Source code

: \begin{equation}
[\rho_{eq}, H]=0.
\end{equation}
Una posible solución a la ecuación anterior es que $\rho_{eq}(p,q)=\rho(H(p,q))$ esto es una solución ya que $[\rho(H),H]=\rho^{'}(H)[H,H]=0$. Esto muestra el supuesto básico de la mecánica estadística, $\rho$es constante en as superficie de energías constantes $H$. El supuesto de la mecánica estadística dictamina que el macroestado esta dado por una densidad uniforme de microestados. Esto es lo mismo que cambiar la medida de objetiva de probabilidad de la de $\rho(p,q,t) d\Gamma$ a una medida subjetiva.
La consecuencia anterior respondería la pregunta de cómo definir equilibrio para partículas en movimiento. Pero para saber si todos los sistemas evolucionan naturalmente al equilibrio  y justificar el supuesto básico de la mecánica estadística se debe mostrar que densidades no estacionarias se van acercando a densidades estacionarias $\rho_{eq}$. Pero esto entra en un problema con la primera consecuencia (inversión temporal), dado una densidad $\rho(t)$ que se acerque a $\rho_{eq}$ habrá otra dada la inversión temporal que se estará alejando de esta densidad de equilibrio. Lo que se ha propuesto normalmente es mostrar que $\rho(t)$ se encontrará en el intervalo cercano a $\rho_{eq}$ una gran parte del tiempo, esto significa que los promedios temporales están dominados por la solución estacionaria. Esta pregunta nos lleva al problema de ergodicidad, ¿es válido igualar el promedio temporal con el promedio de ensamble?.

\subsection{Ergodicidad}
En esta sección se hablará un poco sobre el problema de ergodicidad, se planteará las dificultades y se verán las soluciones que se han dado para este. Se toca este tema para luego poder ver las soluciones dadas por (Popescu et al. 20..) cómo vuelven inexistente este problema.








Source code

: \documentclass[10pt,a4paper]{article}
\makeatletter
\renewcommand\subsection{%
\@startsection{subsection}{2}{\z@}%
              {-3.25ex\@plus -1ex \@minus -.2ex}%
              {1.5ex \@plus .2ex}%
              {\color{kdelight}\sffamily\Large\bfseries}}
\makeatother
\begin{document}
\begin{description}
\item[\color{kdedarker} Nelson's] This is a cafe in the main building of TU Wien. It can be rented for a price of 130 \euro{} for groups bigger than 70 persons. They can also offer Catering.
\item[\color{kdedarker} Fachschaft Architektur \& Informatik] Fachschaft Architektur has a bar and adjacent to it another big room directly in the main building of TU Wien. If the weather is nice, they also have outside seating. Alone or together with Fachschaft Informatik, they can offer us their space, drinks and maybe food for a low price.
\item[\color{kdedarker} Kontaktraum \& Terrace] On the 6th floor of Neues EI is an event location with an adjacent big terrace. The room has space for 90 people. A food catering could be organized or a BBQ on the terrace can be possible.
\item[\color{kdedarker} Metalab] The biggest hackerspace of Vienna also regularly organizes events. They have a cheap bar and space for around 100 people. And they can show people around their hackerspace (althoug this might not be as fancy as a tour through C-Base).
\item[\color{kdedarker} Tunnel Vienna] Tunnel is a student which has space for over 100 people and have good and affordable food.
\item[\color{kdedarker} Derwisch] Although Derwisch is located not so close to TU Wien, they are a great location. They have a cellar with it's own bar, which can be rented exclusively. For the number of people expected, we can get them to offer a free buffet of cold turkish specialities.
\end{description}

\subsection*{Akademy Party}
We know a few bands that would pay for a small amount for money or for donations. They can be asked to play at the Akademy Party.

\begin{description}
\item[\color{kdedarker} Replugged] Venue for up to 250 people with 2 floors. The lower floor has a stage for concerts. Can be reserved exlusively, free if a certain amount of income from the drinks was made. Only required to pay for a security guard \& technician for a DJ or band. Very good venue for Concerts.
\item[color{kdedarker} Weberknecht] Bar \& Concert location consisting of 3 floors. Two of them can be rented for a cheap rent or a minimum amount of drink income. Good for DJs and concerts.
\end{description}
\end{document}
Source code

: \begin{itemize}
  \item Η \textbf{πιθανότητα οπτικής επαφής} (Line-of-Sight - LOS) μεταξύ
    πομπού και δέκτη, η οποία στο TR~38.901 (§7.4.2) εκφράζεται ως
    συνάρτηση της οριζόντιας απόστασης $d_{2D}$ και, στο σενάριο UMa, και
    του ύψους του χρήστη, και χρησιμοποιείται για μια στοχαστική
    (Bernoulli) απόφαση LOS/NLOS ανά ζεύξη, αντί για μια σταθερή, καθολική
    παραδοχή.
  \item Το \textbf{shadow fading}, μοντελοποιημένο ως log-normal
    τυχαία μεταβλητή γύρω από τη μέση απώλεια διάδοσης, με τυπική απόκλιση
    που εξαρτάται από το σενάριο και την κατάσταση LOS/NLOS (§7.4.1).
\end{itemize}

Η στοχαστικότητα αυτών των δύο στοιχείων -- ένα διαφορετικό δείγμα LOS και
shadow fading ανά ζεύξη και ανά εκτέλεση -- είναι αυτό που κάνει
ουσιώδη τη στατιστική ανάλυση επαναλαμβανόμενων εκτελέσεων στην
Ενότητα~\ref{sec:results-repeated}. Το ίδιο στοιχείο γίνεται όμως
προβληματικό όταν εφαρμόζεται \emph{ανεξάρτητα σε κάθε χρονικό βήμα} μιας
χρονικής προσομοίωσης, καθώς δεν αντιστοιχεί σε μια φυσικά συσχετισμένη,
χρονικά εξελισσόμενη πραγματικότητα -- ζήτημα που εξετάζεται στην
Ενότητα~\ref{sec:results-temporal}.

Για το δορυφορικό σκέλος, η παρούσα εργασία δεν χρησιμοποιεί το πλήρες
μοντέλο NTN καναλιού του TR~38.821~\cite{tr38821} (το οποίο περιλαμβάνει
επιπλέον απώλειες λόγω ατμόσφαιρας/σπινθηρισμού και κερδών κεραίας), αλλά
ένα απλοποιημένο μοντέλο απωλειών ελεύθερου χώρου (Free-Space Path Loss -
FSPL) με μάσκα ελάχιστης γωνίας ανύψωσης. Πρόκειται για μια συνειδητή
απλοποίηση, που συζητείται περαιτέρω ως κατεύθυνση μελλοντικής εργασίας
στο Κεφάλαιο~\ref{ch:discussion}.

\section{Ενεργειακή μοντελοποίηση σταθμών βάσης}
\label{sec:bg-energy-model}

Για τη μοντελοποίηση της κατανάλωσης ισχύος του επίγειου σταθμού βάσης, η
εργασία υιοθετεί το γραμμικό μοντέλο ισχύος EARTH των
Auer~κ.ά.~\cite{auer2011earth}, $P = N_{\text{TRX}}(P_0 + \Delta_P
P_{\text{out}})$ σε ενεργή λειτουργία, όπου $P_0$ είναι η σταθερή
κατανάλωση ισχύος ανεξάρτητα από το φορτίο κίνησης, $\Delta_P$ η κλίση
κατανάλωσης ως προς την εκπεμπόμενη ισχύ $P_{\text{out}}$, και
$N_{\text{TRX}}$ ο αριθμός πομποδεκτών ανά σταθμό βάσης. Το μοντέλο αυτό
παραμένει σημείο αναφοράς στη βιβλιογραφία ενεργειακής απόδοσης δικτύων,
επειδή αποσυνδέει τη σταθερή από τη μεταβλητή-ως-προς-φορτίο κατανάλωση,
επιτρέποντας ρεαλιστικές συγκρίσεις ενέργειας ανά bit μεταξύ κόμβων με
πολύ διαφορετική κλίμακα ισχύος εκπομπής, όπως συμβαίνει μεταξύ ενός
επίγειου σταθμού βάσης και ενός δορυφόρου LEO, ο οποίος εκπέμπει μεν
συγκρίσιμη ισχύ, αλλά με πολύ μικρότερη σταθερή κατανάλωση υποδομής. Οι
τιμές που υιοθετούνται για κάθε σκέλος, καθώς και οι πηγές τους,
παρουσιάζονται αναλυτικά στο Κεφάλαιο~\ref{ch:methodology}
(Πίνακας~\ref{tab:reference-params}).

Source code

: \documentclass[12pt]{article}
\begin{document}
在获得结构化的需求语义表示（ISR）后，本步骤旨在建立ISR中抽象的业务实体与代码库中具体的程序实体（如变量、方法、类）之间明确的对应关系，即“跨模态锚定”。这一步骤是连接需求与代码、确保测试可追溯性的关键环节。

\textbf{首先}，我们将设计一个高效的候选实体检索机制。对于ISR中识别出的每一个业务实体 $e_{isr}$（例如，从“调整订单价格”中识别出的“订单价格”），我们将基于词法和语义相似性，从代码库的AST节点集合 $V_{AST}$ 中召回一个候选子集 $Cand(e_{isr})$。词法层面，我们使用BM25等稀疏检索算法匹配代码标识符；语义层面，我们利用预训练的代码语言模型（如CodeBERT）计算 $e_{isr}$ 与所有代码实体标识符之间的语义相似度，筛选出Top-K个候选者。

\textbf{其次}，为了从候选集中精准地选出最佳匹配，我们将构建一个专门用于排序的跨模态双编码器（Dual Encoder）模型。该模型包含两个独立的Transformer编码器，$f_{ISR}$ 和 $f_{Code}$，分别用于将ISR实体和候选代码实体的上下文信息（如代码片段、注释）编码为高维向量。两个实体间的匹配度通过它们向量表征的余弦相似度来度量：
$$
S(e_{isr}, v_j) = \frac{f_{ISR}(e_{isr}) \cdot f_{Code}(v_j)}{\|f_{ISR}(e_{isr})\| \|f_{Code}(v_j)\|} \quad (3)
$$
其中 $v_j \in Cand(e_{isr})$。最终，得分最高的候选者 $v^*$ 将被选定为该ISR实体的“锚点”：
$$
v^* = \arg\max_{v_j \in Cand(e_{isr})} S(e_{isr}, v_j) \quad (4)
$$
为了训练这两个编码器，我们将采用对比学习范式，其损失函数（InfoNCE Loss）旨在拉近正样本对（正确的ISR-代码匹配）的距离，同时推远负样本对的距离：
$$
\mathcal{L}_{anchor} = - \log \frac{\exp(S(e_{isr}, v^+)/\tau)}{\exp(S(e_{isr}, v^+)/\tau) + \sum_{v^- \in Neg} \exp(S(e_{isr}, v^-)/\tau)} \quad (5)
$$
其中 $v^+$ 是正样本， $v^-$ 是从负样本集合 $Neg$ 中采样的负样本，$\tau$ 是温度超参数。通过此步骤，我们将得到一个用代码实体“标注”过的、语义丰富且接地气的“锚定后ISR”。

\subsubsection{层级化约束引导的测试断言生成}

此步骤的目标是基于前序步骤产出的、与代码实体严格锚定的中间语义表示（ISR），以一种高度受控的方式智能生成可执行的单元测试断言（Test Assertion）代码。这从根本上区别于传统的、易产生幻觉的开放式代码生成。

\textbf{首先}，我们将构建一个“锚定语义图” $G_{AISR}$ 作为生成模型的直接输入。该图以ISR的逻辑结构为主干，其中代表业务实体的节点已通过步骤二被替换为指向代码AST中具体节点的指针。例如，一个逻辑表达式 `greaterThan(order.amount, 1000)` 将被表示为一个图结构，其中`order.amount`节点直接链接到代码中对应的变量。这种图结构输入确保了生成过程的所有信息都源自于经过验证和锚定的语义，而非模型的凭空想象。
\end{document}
+ + + + +
**AIM OF THE EXERCISE**
Scan the data for the word "cite" and copy every line where it shows up.

**SOLUTION FOR THIS EXERCISE**
μοντέλο NTN καναλιού του TR~38.821~\cite{tr38821} (το οποίο περιλαμβάνει
Auer~κ.ά.~\cite{auer2011earth}, $P = N_{\text{TRX}}(P_0 + \Delta_P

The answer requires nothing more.